Kabarindo24jam.com | Jakarta – Sejumlah purnawirawan jenderal Kepolisian Negara Republik Indonesia (Polri) bertemu Komisi Percepatan Reformasi Polri di Jakarta pada Rabu (10/12/2025). Mereka datang untuk menyampaikan sejumlah aspirasi mapun masukan. Ada tiga hal yang mereka kemukakan kepada Komisi Reformasi Polri, yakni terkait instrumental, struktural, dan kultural di tubuh Polri.
Mantan Kapolri Jenderal Pol Purn Dai Bachtiar mengungkapkan bahwa tujuan pertemuan itu adalah memberikan kontribusi untuk reformasi kepolisian. Ia juga memberikan penghargaan kepada Presiden Prabowo Subianto atas kebijakan reformasi tersebut.
“Kami menyampaikan rasa hormat dan penghargaan serta terima kasih kepada Bapak Presiden Prabowo Subianto yang telah memberikan satu kebijakan bahwa Polri, ya termasuk dari satu bagian untuk dilakukan upaya percepatan reformasi Polri,” kata Dai Bachtiar dalam keterangannya yang dikutip pada Kamis (11/12/2025).
“Lami sangat senang sekali, mendukung sekali, karena istilah yang digunakan beliau ‘Komisi Percepatan Reformasi Polri’. Itu juga menunjukkan bahwa Polri sebenarnya sudah melakukan upaya-upaya reformasi sejak tahun 1998,” ujarnya seraya menyebut pihaknya sudah berkomunikasi lebih dulu kepada Polri. Pihaknya aktif memberikan masukan-masukan terkait reformasi Polri.
Ia menjelaskan, para Purnawirawan Polri memberikan masukan tiga hal, pertama bidang struktural. Ia menilai struktur yang ada sekarang terkesan berlebihan dan tidak efisien. “Di bidang struktural, bagaimana struktur yang muncul sekarang? Apakah struktur ini sudah mencukupi atau juga berlebihan? Sehingga tidak efisien dalam suatu mission organisasinya itu sendiri,” ujarnya.

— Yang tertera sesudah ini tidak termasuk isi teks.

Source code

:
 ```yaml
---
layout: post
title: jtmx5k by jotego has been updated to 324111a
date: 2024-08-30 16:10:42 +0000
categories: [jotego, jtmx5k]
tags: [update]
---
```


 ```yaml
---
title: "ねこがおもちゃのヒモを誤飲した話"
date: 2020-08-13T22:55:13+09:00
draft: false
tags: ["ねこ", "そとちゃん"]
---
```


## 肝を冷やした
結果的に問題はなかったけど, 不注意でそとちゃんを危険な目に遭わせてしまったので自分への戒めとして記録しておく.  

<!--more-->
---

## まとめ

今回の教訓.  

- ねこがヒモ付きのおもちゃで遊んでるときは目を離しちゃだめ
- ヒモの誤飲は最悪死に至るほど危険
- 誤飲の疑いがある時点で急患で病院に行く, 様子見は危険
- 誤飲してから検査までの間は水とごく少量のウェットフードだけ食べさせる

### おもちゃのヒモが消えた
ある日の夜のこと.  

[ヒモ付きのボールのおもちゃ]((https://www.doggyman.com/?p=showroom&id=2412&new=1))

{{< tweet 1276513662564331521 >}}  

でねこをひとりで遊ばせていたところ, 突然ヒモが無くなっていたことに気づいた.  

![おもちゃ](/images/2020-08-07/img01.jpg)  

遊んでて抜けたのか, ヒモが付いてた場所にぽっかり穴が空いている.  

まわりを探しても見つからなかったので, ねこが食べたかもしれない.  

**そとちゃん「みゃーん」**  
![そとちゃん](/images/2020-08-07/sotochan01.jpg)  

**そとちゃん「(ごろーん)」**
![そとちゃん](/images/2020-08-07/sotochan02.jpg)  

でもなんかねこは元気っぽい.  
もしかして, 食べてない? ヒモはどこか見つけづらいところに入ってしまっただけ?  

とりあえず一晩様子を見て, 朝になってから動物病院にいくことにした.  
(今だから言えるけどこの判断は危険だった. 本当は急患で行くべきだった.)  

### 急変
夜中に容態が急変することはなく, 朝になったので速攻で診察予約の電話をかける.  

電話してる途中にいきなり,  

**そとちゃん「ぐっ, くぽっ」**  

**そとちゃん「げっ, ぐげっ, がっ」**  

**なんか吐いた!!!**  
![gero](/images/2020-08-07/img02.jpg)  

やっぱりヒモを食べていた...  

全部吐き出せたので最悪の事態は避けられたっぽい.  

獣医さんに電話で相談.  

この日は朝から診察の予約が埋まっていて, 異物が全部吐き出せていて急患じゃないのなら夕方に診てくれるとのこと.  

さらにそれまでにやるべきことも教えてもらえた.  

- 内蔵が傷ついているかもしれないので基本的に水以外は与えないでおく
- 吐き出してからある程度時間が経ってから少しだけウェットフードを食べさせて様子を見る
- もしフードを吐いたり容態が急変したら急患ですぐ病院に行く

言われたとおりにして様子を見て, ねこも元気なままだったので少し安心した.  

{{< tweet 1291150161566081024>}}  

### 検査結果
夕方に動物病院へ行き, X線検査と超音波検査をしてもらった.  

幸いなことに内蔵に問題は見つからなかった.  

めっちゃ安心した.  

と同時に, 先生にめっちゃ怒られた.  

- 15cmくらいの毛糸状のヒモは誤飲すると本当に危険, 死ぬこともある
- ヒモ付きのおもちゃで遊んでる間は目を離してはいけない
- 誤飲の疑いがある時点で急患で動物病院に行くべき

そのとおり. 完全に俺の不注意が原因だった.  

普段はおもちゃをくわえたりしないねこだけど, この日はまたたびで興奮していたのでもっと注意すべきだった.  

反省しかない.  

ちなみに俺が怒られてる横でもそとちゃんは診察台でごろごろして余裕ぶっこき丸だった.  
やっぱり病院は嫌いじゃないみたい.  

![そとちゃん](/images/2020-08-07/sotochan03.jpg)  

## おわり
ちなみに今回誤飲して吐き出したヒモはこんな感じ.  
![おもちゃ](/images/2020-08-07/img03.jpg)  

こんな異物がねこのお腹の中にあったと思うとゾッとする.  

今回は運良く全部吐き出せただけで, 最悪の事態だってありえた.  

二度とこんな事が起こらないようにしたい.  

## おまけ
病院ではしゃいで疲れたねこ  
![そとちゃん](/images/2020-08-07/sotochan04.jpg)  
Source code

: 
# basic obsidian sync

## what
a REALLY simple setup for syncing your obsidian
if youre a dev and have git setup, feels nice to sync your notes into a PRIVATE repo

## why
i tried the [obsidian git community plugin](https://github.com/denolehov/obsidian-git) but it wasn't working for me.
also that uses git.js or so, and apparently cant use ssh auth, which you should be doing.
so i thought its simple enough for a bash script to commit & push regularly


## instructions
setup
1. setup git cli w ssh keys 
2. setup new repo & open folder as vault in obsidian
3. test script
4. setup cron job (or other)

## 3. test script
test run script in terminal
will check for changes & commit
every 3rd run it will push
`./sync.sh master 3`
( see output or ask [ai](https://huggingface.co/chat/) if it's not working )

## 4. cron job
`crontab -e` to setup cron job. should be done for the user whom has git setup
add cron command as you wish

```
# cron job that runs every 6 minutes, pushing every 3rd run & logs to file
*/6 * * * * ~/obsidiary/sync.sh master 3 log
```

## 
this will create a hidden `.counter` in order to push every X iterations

Selain persoalan struktur, aspek kultural dinilai tak kalah penting dalam agenda reformasi Polri. Dai Bachtiar menegaskan perubahan budaya kerja harus dilakukan secara berkelanjutan. “Kemudian di bidang kultural. Kultural ini kan adalah sifatnya dinamis. Perilaku manusia, dari waktu ke waktu bisa berubah. Di awal mungkin hasil reformasi perilakunya sesuai,” ujarnya.
“Contohnya misalnya keteladanan yang baik, sehingga anak buah akan mengikuti dengan baik. Tetapi lama-lama kemudian pengaruh dan sebagainya mulai bergeser, menyimpang dan sebagainya. Nah, ini kita koreksi gitu, di bidang kultural,” sambung Dai Bachtiar.
Sementara pada aspek instrumental, perhatian khusus diberikan pada pengelolaan anggaran, terutama dalam penegakan hukum. Menurut Dai, pola penganggaran yang kaku berpotensi menghambat proses penyelidikan dan penyidikan, karena setiap perkara memiliki tingkat kompleksitas yang berbeda.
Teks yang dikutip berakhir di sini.